## EXERCISE GOAL
From the data below, return each line in which the string "supports" is found.

## DATA PROVIDED
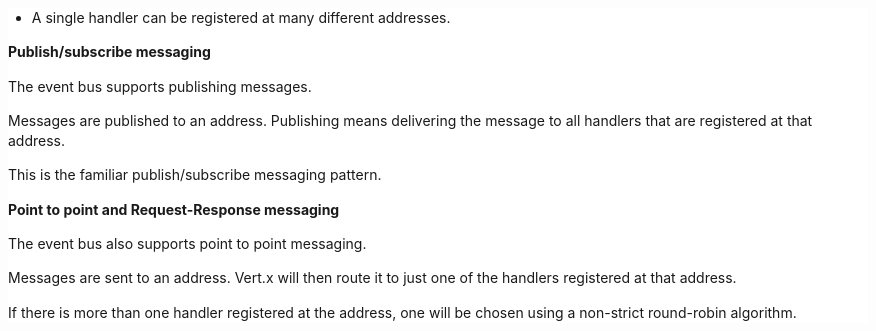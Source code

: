 - A single handler can be registered at many different addresses.

**Publish/subscribe messaging**

The event bus supports publishing messages.

Messages are published to an address. Publishing means delivering the message to all handlers that are registered at that address.

This is the familiar publish/subscribe messaging pattern.

**Point to point and Request-Response messaging**

The event bus also supports point to point messaging.

Messages are sent to an address. Vert.x will then route it to just one of the handlers registered at that address.

If there is more than one handler registered at the address, one will be chosen using a non-strict round-robin algorithm.
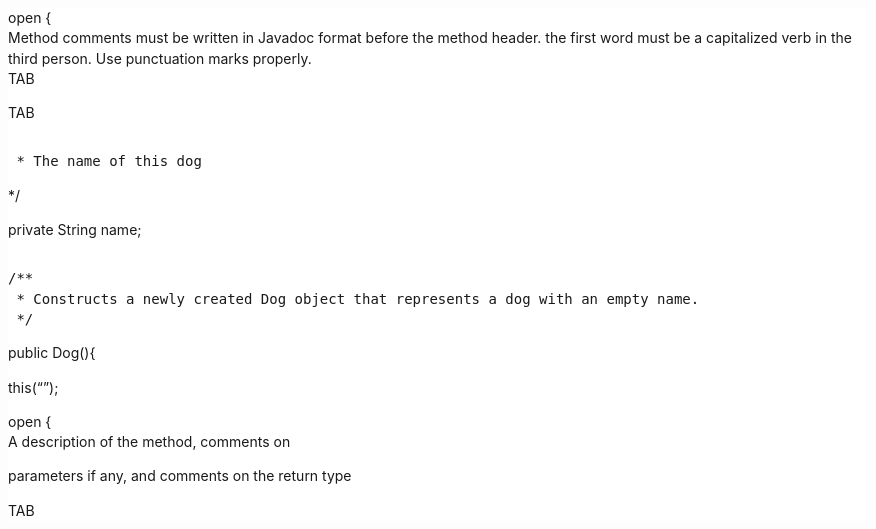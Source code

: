 </div>
</div>
<div class="layoutArea">
<div class="column">
open {

</div>
</div>
<div class="layoutArea">
<div class="column">
Method comments must be written in Javadoc format before the method header. the first word must be a capitalized verb in the third person. Use punctuation marks properly.

</div>
</div>
<div class="layoutArea">
<div class="column">
TAB

TAB

</div>
<div class="column">
<pre> * The name of this dog
</pre>
*/

private String name;

</div>
</div>
<div class="layoutArea">
<div class="column">
<pre>/**
 * Constructs a newly created Dog object that represents a dog with an empty name.
 */
</pre>
</div>
</div>
<div class="layoutArea">
<div class="column">
public Dog(){

this(“”);

</div>
<div class="column">
open {

</div>
<div class="column">
A description of the method, comments on

parameters if any, and comments on the return type

</div>
</div>
<div class="layoutArea">
<div class="column">
TAB
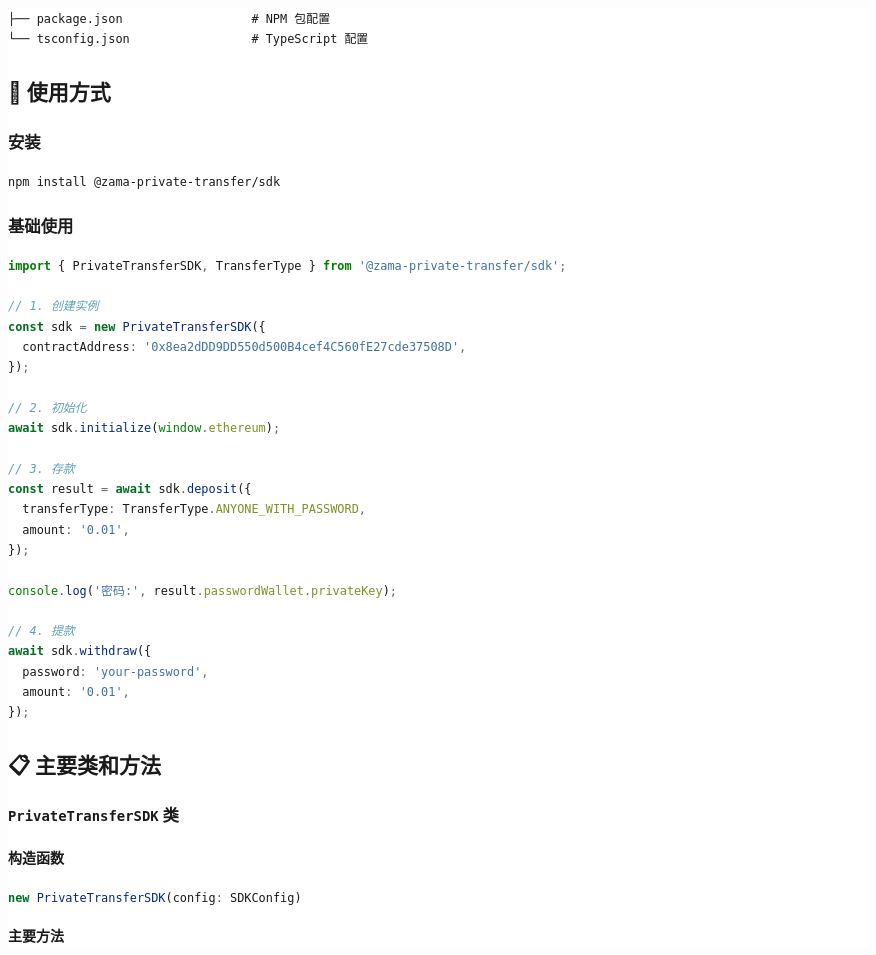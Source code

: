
 ```
├── package.json                  # NPM 包配置
└── tsconfig.json                 # TypeScript 配置
```

## 🚀 使用方式

### 安装

```bash
npm install @zama-private-transfer/sdk
```

### 基础使用

```typescript
import { PrivateTransferSDK, TransferType } from '@zama-private-transfer/sdk';

// 1. 创建实例
const sdk = new PrivateTransferSDK({
  contractAddress: '0x8ea2dDD9DD550d500B4cef4C560fE27cde37508D',
});

// 2. 初始化
await sdk.initialize(window.ethereum);

// 3. 存款
const result = await sdk.deposit({
  transferType: TransferType.ANYONE_WITH_PASSWORD,
  amount: '0.01',
});

console.log('密码:', result.passwordWallet.privateKey);

// 4. 提款
await sdk.withdraw({
  password: 'your-password',
  amount: '0.01',
});
```

## 📋 主要类和方法

### `PrivateTransferSDK` 类

#### 构造函数
```typescript
new PrivateTransferSDK(config: SDKConfig)
```

#### 主要方法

## RESPONSE TO THE TASK
The event bus supports publishing messages.
The event bus also supports point to point messaging.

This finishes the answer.